▶ To do
Show every line of the records below that contains the word "frametitle".

Source texts of formatted documents:
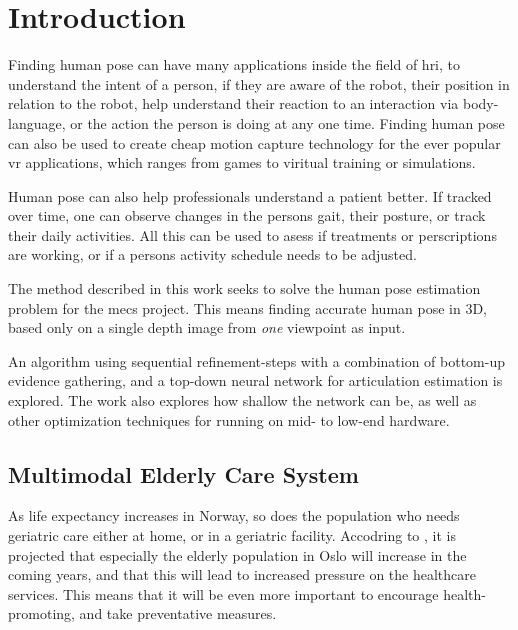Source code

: \chapter{Introduction}








Finding human pose can have many applications inside the field of \gls{hri}, to understand the intent of a person, if they are aware of the robot, their position in relation to the robot, help understand their reaction to an interaction via body-language, or the action the person is doing at any one time. Finding human pose can also be used to create cheap motion capture technology for the ever popular \gls{vr} applications, which ranges from games to viritual training or simulations.

Human pose can also help professionals understand a patient better. If tracked over time, one can observe changes in the persons gait, their posture, or track their daily activities. All this can be used to asess if treatments or perscriptions are working, or if a persons activity schedule needs to be adjusted.

The method described in this work seeks to solve the human pose estimation problem for the \gls{mecs} project. This means finding accurate human pose in 3D, based only on a single depth image from \emph{one} viewpoint as input.

An algorithm using sequential refinement-steps with a combination of bottom-up evidence gathering, and a top-down neural network for articulation estimation is explored. The work also explores how shallow the network can be, as well as other optimization techniques for running on mid- to low-end hardware.
 
\section{Multimodal Elderly Care System}
As life expectancy increases in Norway, so does the population who needs geriatric care either at home, or in a geriatric facility. Accodring to \cite{oslohelsa}, it is projected that especially the elderly population in Oslo will increase in the coming years, and that this will lead to increased pressure on the healthcare services. This means that it will be even more important to encourage health-promoting, and take preventative measures.

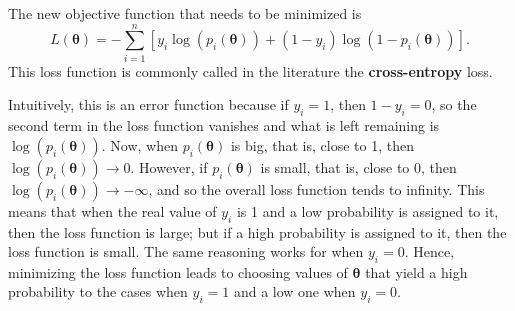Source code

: The new objective function that needs to be minimized is
\begin{equation}
  \label{eq:logistic_example_loss_function}
  L(\boldsymbol{\theta}) = - \sum_{i = 1}^n \left[ y_i \log\left( p_i(\boldsymbol{\theta}) \right) + (1 - y_i) \log \left( 1 - p_i(\boldsymbol{\theta}) \right) \right].
\end{equation}
This loss function is commonly called in the literature the \textbf{cross-entropy} loss.

Intuitively, this is an error function because if $y_i = 1$, then $1 - y_i = 0$, so the second term in the loss function vanishes and what is left remaining is $\log\left( p_i(\boldsymbol{\theta}) \right)$. Now, when $p_i(\boldsymbol{\theta})$ is big, that is, close to 1, then $\log\left( p_i(\boldsymbol{\theta}) \right) \to 0$. However, if $p_i(\boldsymbol{\theta})$ is small, that is, close to 0, then $\log\left( p_i(\boldsymbol{\theta}) \right) \to -\infty$, and so the overall loss function tends to infinity. This means that when the real value of $y_i$ is 1 and a low probability is assigned to it, then the loss function is large; but if a high probability is assigned to it, then the loss function is small. The same reasoning works for when $y_i = 0$.
Hence, minimizing the loss function leads to choosing values of $\boldsymbol{\theta}$ that yield a high probability to the cases when $y_i = 1$ and a low one when $y_i = 0$.


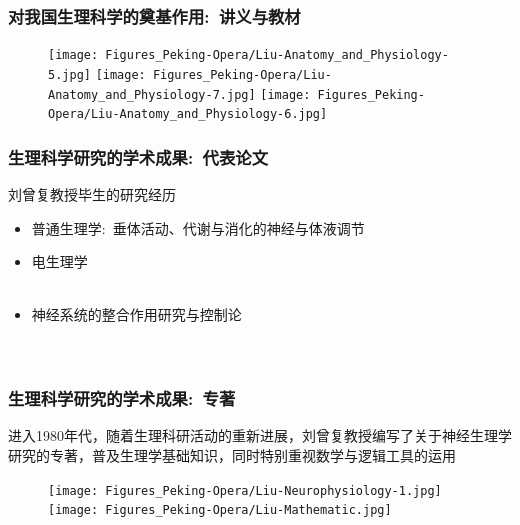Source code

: \frame
{
	\frametitle{对我国生理科学的奠基作用:~讲义与教材}
\begin{figure}[h!] 
\centering
\vspace{-0.05in}
\texttt{[image: Figures\_Peking-Opera/Liu-Anatomy\_and\_Physiology-5.jpg]}
\texttt{[image: Figures\_Peking-Opera/Liu-Anatomy\_and\_Physiology-7.jpg]}
\texttt{[image: Figures\_Peking-Opera/Liu-Anatomy\_and\_Physiology-6.jpg]}
\label{Liu-Anatomy_and_Physiology-college}
\end{figure}
}

\frame
{
	\frametitle{生理科学研究的学术成果:~代表论文}
	刘曾复教授毕生的研究经历
	\begin{itemize}
		\item 普通生理学:~垂体活动、代谢与消化的神经与体液调节\\
			{\fontsize{6.2pt}{4.2pt}}
		\item 电生理学\\
			{\fontsize{6.2pt}{4.2pt}}\\
		\item 神经系统的整合作用研究与控制论\\ 
			{\fontsize{6.2pt}{4.2pt}}\\
			{\fontsize{6.2pt}{4.2pt}}\\
			{\fontsize{6.2pt}{4.2pt}}
	\end{itemize}
}

\frame
{
	\frametitle{生理科学研究的学术成果:~专著}
	进入1980年代，随着生理科研活动的重新进展，刘曾复教授编写了关于神经生理学研究的专著，普及生理学基础知识，同时特别重视数学与逻辑工具的运用
\begin{figure}[h!] 
\centering
\vspace{-0.05in}
\texttt{[image: Figures\_Peking-Opera/Liu-Neurophysiology-1.jpg]}
\texttt{[image: Figures\_Peking-Opera/Liu-Mathematic.jpg]}
\label{Liu-Anatomy_and_Physiology-college}
\end{figure}
}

▶ Response area
	\frametitle{对我国生理科学的奠基作用:~讲义与教材}
	\frametitle{生理科学研究的学术成果:~代表论文}
	\frametitle{生理科学研究的学术成果:~专著}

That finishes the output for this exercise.